* [Work instructions] The response must contain each line of the material that holds "block".
···
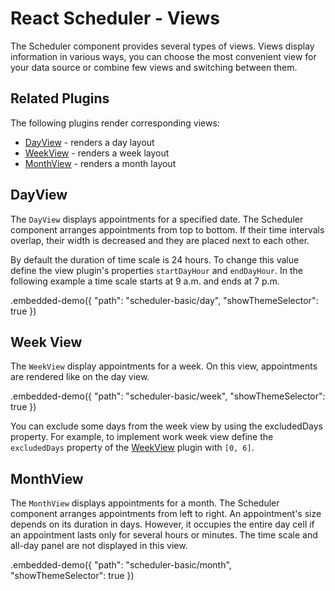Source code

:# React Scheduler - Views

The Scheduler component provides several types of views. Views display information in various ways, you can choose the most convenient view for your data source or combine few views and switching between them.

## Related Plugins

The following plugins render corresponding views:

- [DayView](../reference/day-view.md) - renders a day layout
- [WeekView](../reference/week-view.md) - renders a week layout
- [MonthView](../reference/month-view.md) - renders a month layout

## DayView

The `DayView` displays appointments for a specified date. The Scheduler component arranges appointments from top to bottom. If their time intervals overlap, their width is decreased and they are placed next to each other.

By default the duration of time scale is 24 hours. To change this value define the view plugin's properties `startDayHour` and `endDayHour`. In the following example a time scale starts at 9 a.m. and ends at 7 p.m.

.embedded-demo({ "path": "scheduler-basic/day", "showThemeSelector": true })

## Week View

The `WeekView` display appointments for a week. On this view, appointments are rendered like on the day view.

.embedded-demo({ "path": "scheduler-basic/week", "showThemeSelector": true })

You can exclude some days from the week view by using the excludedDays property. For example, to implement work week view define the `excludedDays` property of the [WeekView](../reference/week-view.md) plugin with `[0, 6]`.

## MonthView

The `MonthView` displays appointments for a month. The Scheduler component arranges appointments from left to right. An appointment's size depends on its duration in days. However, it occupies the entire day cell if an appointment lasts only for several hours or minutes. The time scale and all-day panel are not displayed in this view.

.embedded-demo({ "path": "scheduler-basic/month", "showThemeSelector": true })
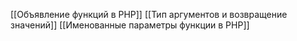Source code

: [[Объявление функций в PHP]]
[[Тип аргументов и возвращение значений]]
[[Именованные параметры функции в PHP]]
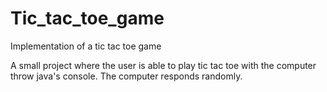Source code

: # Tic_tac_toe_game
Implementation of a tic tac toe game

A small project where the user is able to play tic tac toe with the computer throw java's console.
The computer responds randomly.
···
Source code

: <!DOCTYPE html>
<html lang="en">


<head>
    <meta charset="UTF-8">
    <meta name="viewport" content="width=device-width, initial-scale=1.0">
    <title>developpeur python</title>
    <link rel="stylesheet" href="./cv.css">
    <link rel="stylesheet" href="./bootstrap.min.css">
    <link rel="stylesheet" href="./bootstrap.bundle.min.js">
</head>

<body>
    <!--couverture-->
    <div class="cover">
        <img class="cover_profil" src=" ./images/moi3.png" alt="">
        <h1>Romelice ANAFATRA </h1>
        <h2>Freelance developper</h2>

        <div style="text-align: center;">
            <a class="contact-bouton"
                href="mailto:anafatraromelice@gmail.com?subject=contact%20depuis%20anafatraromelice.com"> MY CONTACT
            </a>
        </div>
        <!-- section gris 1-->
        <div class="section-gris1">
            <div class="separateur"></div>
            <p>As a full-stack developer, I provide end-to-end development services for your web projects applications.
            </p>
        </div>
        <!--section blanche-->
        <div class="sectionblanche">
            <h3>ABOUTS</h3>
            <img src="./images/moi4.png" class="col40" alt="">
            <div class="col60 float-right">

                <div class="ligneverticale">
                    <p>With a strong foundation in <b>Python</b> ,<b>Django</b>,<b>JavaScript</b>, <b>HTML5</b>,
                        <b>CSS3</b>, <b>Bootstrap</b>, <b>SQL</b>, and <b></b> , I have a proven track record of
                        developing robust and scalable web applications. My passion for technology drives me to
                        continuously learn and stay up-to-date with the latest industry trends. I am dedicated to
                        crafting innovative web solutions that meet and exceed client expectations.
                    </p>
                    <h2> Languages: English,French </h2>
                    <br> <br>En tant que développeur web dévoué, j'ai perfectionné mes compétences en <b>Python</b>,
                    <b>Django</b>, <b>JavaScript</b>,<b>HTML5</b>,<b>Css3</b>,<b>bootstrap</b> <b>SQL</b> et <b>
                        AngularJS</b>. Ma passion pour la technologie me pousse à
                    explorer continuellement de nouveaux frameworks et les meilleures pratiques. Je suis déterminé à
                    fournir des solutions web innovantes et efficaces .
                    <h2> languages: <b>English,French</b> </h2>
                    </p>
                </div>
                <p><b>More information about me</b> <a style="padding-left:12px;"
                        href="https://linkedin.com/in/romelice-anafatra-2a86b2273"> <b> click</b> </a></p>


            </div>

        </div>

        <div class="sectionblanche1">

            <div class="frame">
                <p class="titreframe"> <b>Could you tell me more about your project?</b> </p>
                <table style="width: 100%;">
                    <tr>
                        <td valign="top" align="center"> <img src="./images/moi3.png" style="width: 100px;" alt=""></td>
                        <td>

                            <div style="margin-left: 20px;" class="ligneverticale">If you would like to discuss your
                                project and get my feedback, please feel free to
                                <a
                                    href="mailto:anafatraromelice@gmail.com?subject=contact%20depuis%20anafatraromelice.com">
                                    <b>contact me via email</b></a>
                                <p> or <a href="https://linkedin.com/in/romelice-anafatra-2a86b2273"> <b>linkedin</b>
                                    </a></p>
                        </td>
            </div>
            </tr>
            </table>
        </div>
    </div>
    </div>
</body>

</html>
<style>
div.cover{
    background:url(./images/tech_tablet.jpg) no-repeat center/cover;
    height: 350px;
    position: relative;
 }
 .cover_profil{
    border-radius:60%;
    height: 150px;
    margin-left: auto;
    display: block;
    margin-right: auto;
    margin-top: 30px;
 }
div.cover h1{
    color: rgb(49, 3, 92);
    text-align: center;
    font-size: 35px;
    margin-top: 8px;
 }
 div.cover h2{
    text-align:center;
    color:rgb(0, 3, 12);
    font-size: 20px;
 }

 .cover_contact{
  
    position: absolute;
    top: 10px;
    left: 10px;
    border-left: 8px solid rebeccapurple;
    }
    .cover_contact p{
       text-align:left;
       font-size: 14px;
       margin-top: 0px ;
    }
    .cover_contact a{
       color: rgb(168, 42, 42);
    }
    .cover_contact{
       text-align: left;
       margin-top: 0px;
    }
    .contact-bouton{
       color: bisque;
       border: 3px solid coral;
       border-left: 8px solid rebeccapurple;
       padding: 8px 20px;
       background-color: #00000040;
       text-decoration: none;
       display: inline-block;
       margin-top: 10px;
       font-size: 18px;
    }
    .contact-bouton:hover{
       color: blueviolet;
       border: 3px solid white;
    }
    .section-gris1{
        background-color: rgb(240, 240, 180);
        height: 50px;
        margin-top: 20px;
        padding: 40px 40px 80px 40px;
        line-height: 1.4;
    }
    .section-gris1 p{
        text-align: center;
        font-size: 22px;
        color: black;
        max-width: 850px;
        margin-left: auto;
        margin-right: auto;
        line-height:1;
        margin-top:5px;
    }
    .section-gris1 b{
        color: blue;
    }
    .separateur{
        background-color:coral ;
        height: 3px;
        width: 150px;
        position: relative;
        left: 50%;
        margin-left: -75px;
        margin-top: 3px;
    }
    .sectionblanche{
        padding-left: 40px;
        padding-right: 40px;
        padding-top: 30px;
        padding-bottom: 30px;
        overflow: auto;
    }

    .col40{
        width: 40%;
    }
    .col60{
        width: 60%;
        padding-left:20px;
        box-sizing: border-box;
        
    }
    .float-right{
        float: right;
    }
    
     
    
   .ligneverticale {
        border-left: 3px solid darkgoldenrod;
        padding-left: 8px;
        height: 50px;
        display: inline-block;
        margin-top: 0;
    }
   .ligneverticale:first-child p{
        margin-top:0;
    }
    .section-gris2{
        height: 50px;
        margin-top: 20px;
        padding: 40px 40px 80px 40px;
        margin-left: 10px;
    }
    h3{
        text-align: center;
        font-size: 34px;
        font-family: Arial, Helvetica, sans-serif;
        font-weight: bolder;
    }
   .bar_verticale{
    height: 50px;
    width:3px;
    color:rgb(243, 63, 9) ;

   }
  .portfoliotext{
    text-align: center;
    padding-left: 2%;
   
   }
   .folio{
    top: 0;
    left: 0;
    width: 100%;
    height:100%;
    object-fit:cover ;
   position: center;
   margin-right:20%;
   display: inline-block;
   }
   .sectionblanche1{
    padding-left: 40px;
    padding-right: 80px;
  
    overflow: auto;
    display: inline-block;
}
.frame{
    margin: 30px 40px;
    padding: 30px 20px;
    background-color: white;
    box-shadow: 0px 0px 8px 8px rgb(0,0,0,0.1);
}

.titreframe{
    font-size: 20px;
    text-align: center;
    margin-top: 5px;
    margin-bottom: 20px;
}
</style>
···
* [Response area]
    display: block;
       display: inline-block;
        display: inline-block;
   display: inline-block;
    display: inline-block;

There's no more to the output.